Metadata plays a pervasive role in data management, whether it is explicitly managed by the data system itself, or implicitly and procedurally tracked by operators and users of the data system. As data systems have grown more complex, and system interoperability and cross-discipline usage has become more prevalent, metadata has become a critical facet of major oceanographic data systems.
The Shore Side Data System suffers all the metadata challenges of any other data system. As described in this overview of MBARI metadata needs (pdf), MBARI must manage and provide a full range of metadata, spanning the entire metadata life cycle (also pdf).
The SIAM software infrastructure and SSDS architecture specifically address metadata life cycle issues, allowing the data system to successfully manage all facets of metadata. This architecture is briefly described below. However, using these metadata capabilities effectively remains a significant challenge.
Having provided an architectural framework for the metadata, we still must define and constrain the vocabulary entered into the framework, by system users and operators. Otherwise, users searching for "temperature" may get too many "Instrument temperature" variables, and not enough "Ocean sea surface temp" variables. The details of this terminology problem are complicated, but you may wish to refer to our Standard Naming Exercise effort to see a few of the challenges, and our attempts to work through them.

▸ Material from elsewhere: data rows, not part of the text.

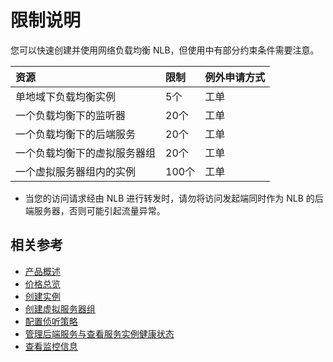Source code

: # 限制说明

您可以快速创建并使用网络负载均衡 NLB，但使用中有部分约束条件需要注意。


| 资源	| 限制	| 例外申请方式 |
| :- | :- | :- |
|单地域下负载均衡实例	|5个	|工单|
|一个负载均衡下的监听器	|20个	|工单|
|一个负载均衡下的后端服务	|20个	|工单|
|一个负载均衡下的虚拟服务器组	|20个|	工单|
|一个虚拟服务器组内的实例	|100个|	工单|

- 当您的访问请求经由 NLB 进行转发时，请勿将访问发起端同时作为 NLB 的后端服务器，否则可能引起流量异常。

## 相关参考

- [产品概述](../Introduction/Product-Overview.md)
- [价格总览](../Pricing/Price-Overview.md)
- [创建实例](../Getting-Started/Create-Instance.md)
- [创建虚拟服务器组](../Operation-Guide/TargetGroup-Management.md)
- [配置侦听策略](../Operation-Guide/Listener-Management.md)
- [管理后端服务与查看服务实例健康状态](../Operation-Guide/Backend-Management.md)
- [查看监控信息](../Operation-Guide/Monitoring.md)
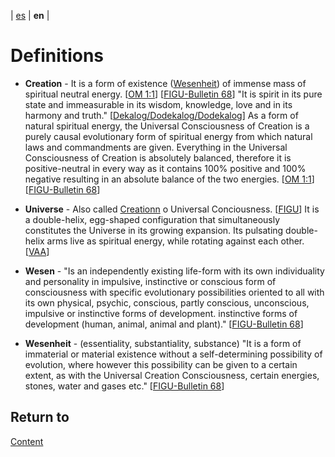 | [es](../español/definiciones.md) | **en** |
 
# Definitions

<a name="creation"></a>
- **Creation** - It is a form of existence ([Wesenheit](#wesenheit)) of immense mass of spiritual neutral energy. [[OM 1:1](./references.md#om)] [[FIGU-Bulletin 68](./references.md#FB68)] "It is spirit in its pure state and immeasurable in its wisdom, knowledge, love and in its harmony and truth." [[Dekalog/Dodekalog/Dodekalog](./references.md#DD)] As a form of natural spiritual energy, the Universal Consciousness of Creation is a purely causal evolutionary form of spiritual energy from which natural laws and commandments are given. Everything in the Universal Consciousness of Creation is absolutely balanced, therefore it is positive-neutral in every way as it contains 100% positive and 100% negative resulting in an absolute balance of the two energies. [[OM 1:1](./references.md#om)] [[FIGU-Bulletin 68](./references.md#FB68)]

<a name="universo"></a>
- **Universe** - Also called [Creationn](#creation) o Universal Conciousness. [[FIGU](./references.md#FIGU)]  It is a double-helix, egg-shaped configuration that simultaneously constitutes the Universe in its growing expansion. Its pulsating double-helix arms live as spiritual energy, while rotating against each other. [[VAA](./references.md#VAA)]

<a name="wesen"></a>
- **Wesen** - "Is an independently existing life-form with its own individuality and personality in impulsive, instinctive or conscious form of consciousness with specific evolutionary possibilities oriented to all with its own physical, psychic, conscious, partly conscious, unconscious, impulsive or instinctive forms of development. instinctive forms of development (human, animal, animal and plant)." [[FIGU-Bulletin 68](./references.md#FB68)]

<a name="wesenheit"></a>
- **Wesenheit** - (essentiality, substantiality, substance) "It is a form of immaterial or material existence without a self-determining possibility of evolution, where however this possibility can be given to a certain extent, as with the Universal Creation Consciousness, certain energies, stones, water and gases etc." [[FIGU-Bulletin 68](./references.md#FB68)]


## Return to

[Content](./content.md)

For a quick overview of the role of metadata and ontologies in data systems, please see Stephanie Watson's opening presentation to the Marine Metadata Workshop in 2003 (http://mmug.calfish.org/Marine Metadata.ppt>Powerpoint) (pdf).
SSDS Metadata Architecture
Metadata relevant to the SSDS resides in several places:
- the data source (the system generating the data);
- the SSDS object model;
- the SSDS relational database;
- and produced data files.
Data Source Metadata Elements
This section addresses the metadata found in the data source, which is the system which is generating data. This may be a single instrument, a collection of instruments, or an entire platform or observatory, including software processes. Note that the SSDS was designed for the problem of managing data from ocean observatories. It is particularly suited to those systems which have a metadata-centric design philosophy, such as the Monterey Ocean Observing System. So this discussion emphasizes that scenario, although SSDS can be applied to other situations also.

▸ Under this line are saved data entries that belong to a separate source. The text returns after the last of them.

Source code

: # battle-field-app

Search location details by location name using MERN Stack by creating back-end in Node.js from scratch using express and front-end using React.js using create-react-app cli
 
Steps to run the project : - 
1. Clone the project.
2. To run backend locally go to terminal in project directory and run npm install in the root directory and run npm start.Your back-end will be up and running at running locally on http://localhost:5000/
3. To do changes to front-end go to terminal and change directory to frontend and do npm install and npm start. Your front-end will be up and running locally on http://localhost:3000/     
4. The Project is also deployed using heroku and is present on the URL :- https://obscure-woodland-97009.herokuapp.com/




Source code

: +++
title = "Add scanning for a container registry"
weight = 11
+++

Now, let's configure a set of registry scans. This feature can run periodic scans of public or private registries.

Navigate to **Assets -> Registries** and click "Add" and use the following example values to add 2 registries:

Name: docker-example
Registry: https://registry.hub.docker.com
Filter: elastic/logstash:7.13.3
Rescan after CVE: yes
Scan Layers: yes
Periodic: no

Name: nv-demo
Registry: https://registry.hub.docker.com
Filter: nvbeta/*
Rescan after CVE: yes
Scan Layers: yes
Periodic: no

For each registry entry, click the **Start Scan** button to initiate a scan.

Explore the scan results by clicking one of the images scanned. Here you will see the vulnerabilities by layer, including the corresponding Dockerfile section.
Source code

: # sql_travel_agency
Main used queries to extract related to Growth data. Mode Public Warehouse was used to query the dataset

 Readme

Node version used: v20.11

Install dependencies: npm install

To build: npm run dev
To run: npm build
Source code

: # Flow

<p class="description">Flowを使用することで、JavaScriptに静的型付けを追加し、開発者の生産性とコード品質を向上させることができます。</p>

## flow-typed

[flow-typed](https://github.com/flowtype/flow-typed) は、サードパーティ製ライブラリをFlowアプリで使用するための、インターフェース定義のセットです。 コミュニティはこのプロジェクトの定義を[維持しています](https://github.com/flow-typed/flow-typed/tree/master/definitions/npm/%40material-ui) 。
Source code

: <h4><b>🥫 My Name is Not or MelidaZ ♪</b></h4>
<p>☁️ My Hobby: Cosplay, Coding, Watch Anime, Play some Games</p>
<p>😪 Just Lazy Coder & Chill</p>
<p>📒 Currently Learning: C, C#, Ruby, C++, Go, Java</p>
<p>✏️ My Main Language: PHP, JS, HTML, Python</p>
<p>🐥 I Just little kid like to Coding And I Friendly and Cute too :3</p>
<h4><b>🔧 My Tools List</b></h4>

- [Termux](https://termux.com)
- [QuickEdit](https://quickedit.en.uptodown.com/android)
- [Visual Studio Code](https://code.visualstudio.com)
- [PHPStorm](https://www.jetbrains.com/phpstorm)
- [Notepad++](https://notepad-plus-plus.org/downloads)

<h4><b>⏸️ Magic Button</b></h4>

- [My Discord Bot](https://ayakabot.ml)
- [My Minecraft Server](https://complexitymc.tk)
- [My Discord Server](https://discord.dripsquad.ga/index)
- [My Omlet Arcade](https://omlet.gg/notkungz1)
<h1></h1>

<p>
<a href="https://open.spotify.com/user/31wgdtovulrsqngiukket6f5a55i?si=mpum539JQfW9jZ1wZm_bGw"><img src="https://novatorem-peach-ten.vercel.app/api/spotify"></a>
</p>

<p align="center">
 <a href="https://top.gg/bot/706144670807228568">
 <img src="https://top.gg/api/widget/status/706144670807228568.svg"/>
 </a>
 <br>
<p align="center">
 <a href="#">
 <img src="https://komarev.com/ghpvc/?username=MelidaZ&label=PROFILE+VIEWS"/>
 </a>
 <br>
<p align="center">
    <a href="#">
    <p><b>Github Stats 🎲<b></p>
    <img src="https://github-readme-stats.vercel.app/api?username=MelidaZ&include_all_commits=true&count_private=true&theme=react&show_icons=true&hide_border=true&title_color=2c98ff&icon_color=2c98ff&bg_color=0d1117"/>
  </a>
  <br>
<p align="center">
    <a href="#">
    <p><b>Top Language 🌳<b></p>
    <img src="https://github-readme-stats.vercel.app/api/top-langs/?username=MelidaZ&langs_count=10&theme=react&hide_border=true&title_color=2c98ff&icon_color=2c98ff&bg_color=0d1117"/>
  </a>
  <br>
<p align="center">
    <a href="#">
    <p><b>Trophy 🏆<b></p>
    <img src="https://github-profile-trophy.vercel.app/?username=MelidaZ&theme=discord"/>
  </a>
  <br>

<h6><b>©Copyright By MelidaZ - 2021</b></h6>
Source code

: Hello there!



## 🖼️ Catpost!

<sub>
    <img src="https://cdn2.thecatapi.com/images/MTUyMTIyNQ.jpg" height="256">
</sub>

In the data source, metadata elements include information about:
- the data producers (instruments and sensors);
- the data they produce;
- and the processes which occur in the data-generating system.
In the case of MOOS devices, the data producer metadata is stored in pucks, which are individually attached to instruments before they are even deployed. The metadata is then transmitted through the system to SSDS at appropriate times, as determined by the instrument driver. (For other non-MOOS systems, metadata tracking and submission to SSDS must be custom-designed, according to the operations of those systems.) By physically connecting this information to the instrument being described, the MOOS data producers are made self-describing, a key operational feature for large deployments.
On the other hand, life-cycle metadata in MOOS systems -- describing the processes acting upon data sources and data streams -- must be produced by system software. If a system reprocesses other data, it must identify itself as the source of the new data stream (just like any other software-based generator of data). If an instrument or platform is deployed, or its deployment ends, the deployment process must capture this result and send it to the data system. These features must be designed into the user interfaces and system processes of a data system. They are only partially available so far in MOOS, but have been implemented in the AUV-CTD data transfer process, which had manual steps where the necessary metadata could be captured.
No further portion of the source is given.